Added by Eric Leblond about 2 years ago. Updated 24 days ago.

Status:

New

Priority:

Normal

Assignee:

OISF Dev

Target version:

TBD

Affected Versions:

8.0.0

Effort:

Difficulty:

Label:

Description

Resolution of #5320 done in https://github.com/OISF/suricata/pull/8714/commits is causing a set of problems.

First, it breaks backward compatibility of events and users will have to upgrade all data handling for something that was there since ages. I think this could have been avoid.

Second, switching from a set of JSON key: value to a dictionary {"key": $key, "value": $value} is going to cause severe issues in lot of data lake. For example, let's take Elasticsearch case. If default template is kept, we are going to have the following issue. On an event with 2 headers at least:

"key: "alpha", "value": "jane" 
"key": "beta", "value": "robert"

if user want to see if "alpha": "robert" is present then he will naturally do "key:alpha AND value:robert" and this will match on our event because of the way Elasticsearch handle array by default. If Elasticsearch is set up to use nested elements, the match should be correct. But I'm still completely missing how we can do a list of all values for a given header. Even more if we add the third point below.

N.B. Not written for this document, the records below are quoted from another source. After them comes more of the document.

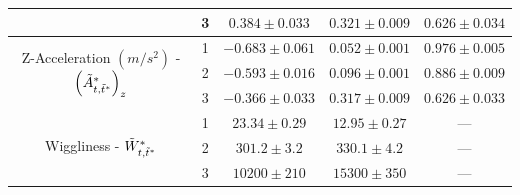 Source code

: \begin{table}[ht]
{\begin{tabular}{ccccc}
                                                                                   & 3                                    & $0.384  \pm 0.033$  & $0.321 \pm 0.009$ & $0.626 \pm 0.034$ \\ \hline
    \multirow{3}{*}{Z-Acceleration $(m/s^2)$ - $\left(\tilde{A}^*_{t,\tilde t^*}\right)_z$}     & 1                                    & $-0.683 \pm 0.061$  & $0.052 \pm 0.001$ & $0.976 \pm 0.005$ \\
                                                                                   & 2                                    & $-0.593 \pm 0.016$  & $0.096 \pm 0.001$ & $0.886 \pm 0.009$ \\
                                                                                   & 3                                    & $-0.366 \pm 0.033$  & $0.317 \pm 0.009$ & $0.626 \pm 0.033$ \\ \hline
    \multirow{3}{*}{Wiggliness - $\tilde{W}^*_{t,\tilde t^*}$}                                  & 1                                    & $23.34  \pm 0.29$   & $12.95 \pm 0.27$  & ---               \\
                                                                                   & 2                                    & $301.2  \pm 3.2$    & $330.1 \pm 4.2$   & ---               \\
                                                                                   & 3                                    & $10200  \pm 210$    & $15300 \pm 350$   & ---               \\ \hline
    \end{tabular}
    }
    \label{table:emis_dists_CarHHMM-DFT}
\end{table}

Third, the key corresponding to header were "normalized" as it was a fixed string. This is not the case anymore as the key are not converted to lower case before being added to 'key'. The lack of conversion to lower case is making sense as this output is trying to match the reality of the transaction as close as possible.

Related issues 1 (0 open — 1 closed)

Actions

Copy link

Updated by Andreas Herz about 2 years ago

Affected Versions 7.0.0-rc2 added

Actions

Copy link

Updated by Andreas Herz about 2 years ago

Subject changed from Loss of backward compatibility in HTTP log to http: loss of backward compatibility in HTTP logs from v6 to v7

Actions

Copy link

Updated by Victor Julien about 2 years ago

Related to Bug #5320: Key collisions in HTTP JSON eve-logs added

Actions

Copy link

Updated by Victor Julien about 2 years ago

Description updated (diff)

For reference, the upgrade guide mentions that the format changed https://docs.suricata.io/en/suricata-7.0.0-rc2/upgrade.html#logging-changes

Actions

Copy link

Updated by Philippe Antoine about 2 years ago

First, it breaks backward compatibility of events and users will have to upgrade all data handling for something that was there since ages.

So, how do you propose to fix #5320 ?
Having content_range changed to content_range_parsed in EveHttpLogJSONBasic ?
This is still a backward compatibility breakage (but maybe a lesser one)

Second, switching from a set of JSON key: value to a dictionary {"key": $key, "value": $value} is going to cause severe issues in lot of data lake.

Then, regit is not that a problem with @dump-all-headers suricata.yaml option ?
(disclaimer: I do not understand everything about Elastic)

The lack of conversion to lower case is making sense as this output is trying to match the reality of the transaction as close as possible.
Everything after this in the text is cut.